Exercise material:
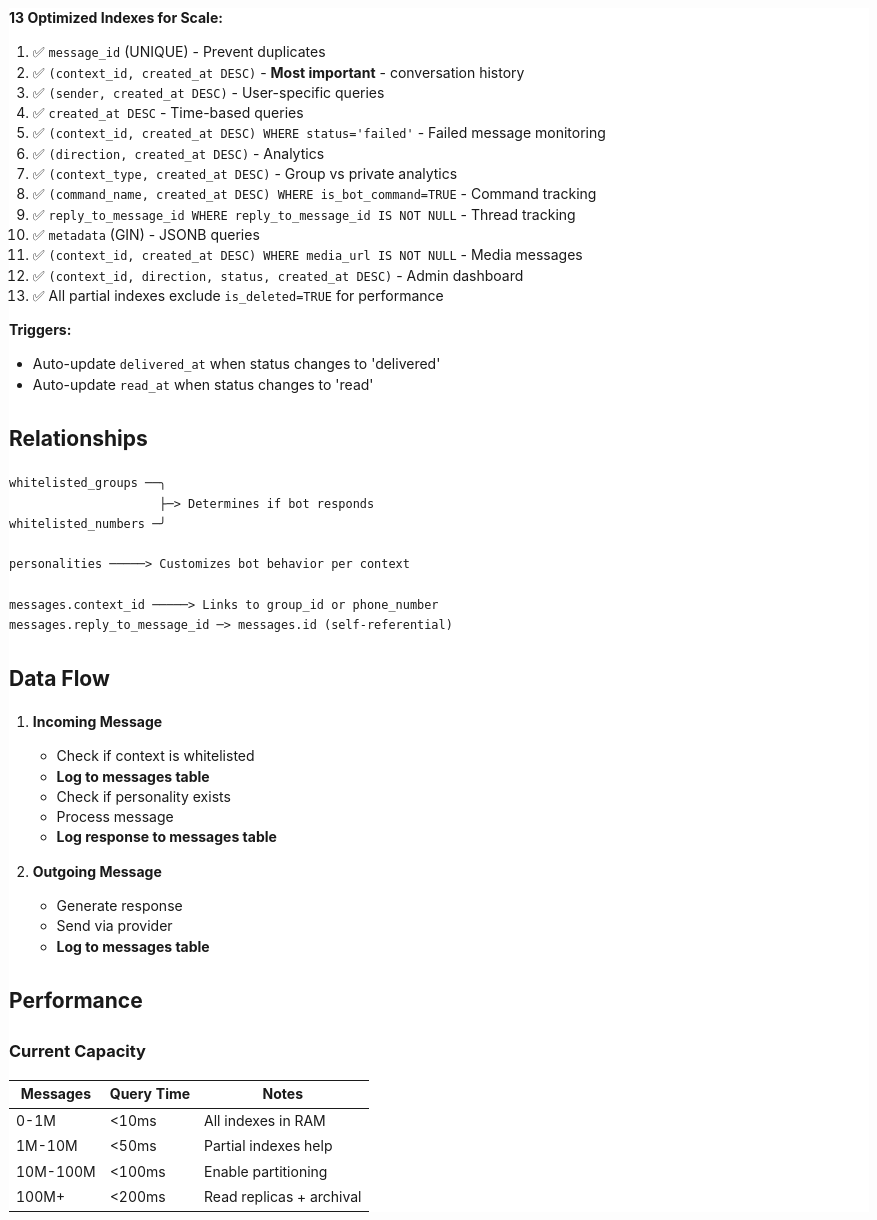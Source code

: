 **13 Optimized Indexes for Scale:**

1. ✅ `message_id` (UNIQUE) - Prevent duplicates
2. ✅ `(context_id, created_at DESC)` - **Most important** - conversation history
3. ✅ `(sender, created_at DESC)` - User-specific queries
4. ✅ `created_at DESC` - Time-based queries
5. ✅ `(context_id, created_at DESC) WHERE status='failed'` - Failed message monitoring
6. ✅ `(direction, created_at DESC)` - Analytics
7. ✅ `(context_type, created_at DESC)` - Group vs private analytics
8. ✅ `(command_name, created_at DESC) WHERE is_bot_command=TRUE` - Command tracking
9. ✅ `reply_to_message_id WHERE reply_to_message_id IS NOT NULL` - Thread tracking
10. ✅ `metadata` (GIN) - JSONB queries
11. ✅ `(context_id, created_at DESC) WHERE media_url IS NOT NULL` - Media messages
12. ✅ `(context_id, direction, status, created_at DESC)` - Admin dashboard
13. ✅ All partial indexes exclude `is_deleted=TRUE` for performance

**Triggers:**
- Auto-update `delivered_at` when status changes to 'delivered'
- Auto-update `read_at` when status changes to 'read'

## Relationships

```
whitelisted_groups ──╮
                     ├─> Determines if bot responds
whitelisted_numbers ─╯

personalities ─────> Customizes bot behavior per context

messages.context_id ─────> Links to group_id or phone_number
messages.reply_to_message_id ─> messages.id (self-referential)
```

## Data Flow

1. **Incoming Message**
   - Check if context is whitelisted
   - **Log to messages table**
   - Check if personality exists
   - Process message
   - **Log response to messages table**

2. **Outgoing Message**
   - Generate response
   - Send via provider
   - **Log to messages table**

## Performance

### Current Capacity

| Messages | Query Time | Notes |
|----------|------------|-------|
| 0-1M | <10ms | All indexes in RAM |
| 1M-10M | <50ms | Partial indexes help |
| 10M-100M | <100ms | Enable partitioning |
| 100M+ | <200ms | Read replicas + archival |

Activity:
Pictures are to be left out while the lines from the beginning of the records through the line with "- Time-based queries" are copied word for word.

Solution to the exercise:
Source code

: **13 Optimized Indexes for Scale:**

1. ✅ `message_id` (UNIQUE) - Prevent duplicates
2. ✅ `(context_id, created_at DESC)` - **Most important** - conversation history
3. ✅ `(sender, created_at DESC)` - User-specific queries
4. ✅ `created_at DESC` - Time-based queries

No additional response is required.